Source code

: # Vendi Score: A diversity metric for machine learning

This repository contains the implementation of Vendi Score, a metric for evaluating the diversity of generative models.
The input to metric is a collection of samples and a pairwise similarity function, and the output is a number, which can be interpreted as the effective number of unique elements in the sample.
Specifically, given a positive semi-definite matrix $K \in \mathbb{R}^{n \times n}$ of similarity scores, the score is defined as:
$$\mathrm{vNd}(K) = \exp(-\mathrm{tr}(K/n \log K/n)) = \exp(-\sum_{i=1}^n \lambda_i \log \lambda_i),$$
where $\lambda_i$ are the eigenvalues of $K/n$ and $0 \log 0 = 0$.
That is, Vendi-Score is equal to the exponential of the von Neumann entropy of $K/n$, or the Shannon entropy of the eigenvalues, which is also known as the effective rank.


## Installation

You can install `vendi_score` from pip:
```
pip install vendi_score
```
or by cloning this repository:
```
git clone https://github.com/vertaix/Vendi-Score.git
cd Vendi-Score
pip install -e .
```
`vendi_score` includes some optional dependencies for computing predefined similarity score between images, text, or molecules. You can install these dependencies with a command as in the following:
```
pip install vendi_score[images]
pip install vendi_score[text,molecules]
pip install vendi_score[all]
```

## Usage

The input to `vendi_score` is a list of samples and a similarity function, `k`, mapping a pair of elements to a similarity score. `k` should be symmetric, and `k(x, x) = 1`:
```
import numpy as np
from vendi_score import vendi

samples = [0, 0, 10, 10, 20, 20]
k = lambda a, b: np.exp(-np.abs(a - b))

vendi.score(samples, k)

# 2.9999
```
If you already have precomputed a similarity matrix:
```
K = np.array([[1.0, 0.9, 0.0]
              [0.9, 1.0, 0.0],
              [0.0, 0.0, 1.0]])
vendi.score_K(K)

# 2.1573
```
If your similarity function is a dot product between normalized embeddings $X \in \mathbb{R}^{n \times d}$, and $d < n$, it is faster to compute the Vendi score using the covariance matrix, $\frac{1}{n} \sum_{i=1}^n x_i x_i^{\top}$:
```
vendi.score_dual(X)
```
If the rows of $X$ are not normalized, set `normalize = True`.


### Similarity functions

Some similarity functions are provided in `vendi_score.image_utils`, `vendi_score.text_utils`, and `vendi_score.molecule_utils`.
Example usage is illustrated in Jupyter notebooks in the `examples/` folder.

WHAT TO PRODUCE: What is needed is a word-for-word copy of the records.

FINAL ANSWER:
Source code

: # Vendi Score: A diversity metric for machine learning

This repository contains the implementation of Vendi Score, a metric for evaluating the diversity of generative models.
The input to metric is a collection of samples and a pairwise similarity function, and the output is a number, which can be interpreted as the effective number of unique elements in the sample.
Specifically, given a positive semi-definite matrix $K \in \mathbb{R}^{n \times n}$ of similarity scores, the score is defined as:
$$\mathrm{vNd}(K) = \exp(-\mathrm{tr}(K/n \log K/n)) = \exp(-\sum_{i=1}^n \lambda_i \log \lambda_i),$$
where $\lambda_i$ are the eigenvalues of $K/n$ and $0 \log 0 = 0$.
That is, Vendi-Score is equal to the exponential of the von Neumann entropy of $K/n$, or the Shannon entropy of the eigenvalues, which is also known as the effective rank.


## Installation

You can install `vendi_score` from pip:
```
pip install vendi_score
```
or by cloning this repository:
```
git clone https://github.com/vertaix/Vendi-Score.git
cd Vendi-Score
pip install -e .
```
`vendi_score` includes some optional dependencies for computing predefined similarity score between images, text, or molecules. You can install these dependencies with a command as in the following:
```
pip install vendi_score[images]
pip install vendi_score[text,molecules]
pip install vendi_score[all]
```

## Usage

The input to `vendi_score` is a list of samples and a similarity function, `k`, mapping a pair of elements to a similarity score. `k` should be symmetric, and `k(x, x) = 1`:
```
import numpy as np
from vendi_score import vendi

samples = [0, 0, 10, 10, 20, 20]
k = lambda a, b: np.exp(-np.abs(a - b))

vendi.score(samples, k)

# 2.9999
```
If you already have precomputed a similarity matrix:
```
K = np.array([[1.0, 0.9, 0.0]
              [0.9, 1.0, 0.0],
              [0.0, 0.0, 1.0]])
vendi.score_K(K)

# 2.1573
```
If your similarity function is a dot product between normalized embeddings $X \in \mathbb{R}^{n \times d}$, and $d < n$, it is faster to compute the Vendi score using the covariance matrix, $\frac{1}{n} \sum_{i=1}^n x_i x_i^{\top}$:
```
vendi.score_dual(X)
```
If the rows of $X$ are not normalized, set `normalize = True`.


### Similarity functions

Some similarity functions are provided in `vendi_score.image_utils`, `vendi_score.text_utils`, and `vendi_score.molecule_utils`.
Example usage is illustrated in Jupyter notebooks in the `examples/` folder.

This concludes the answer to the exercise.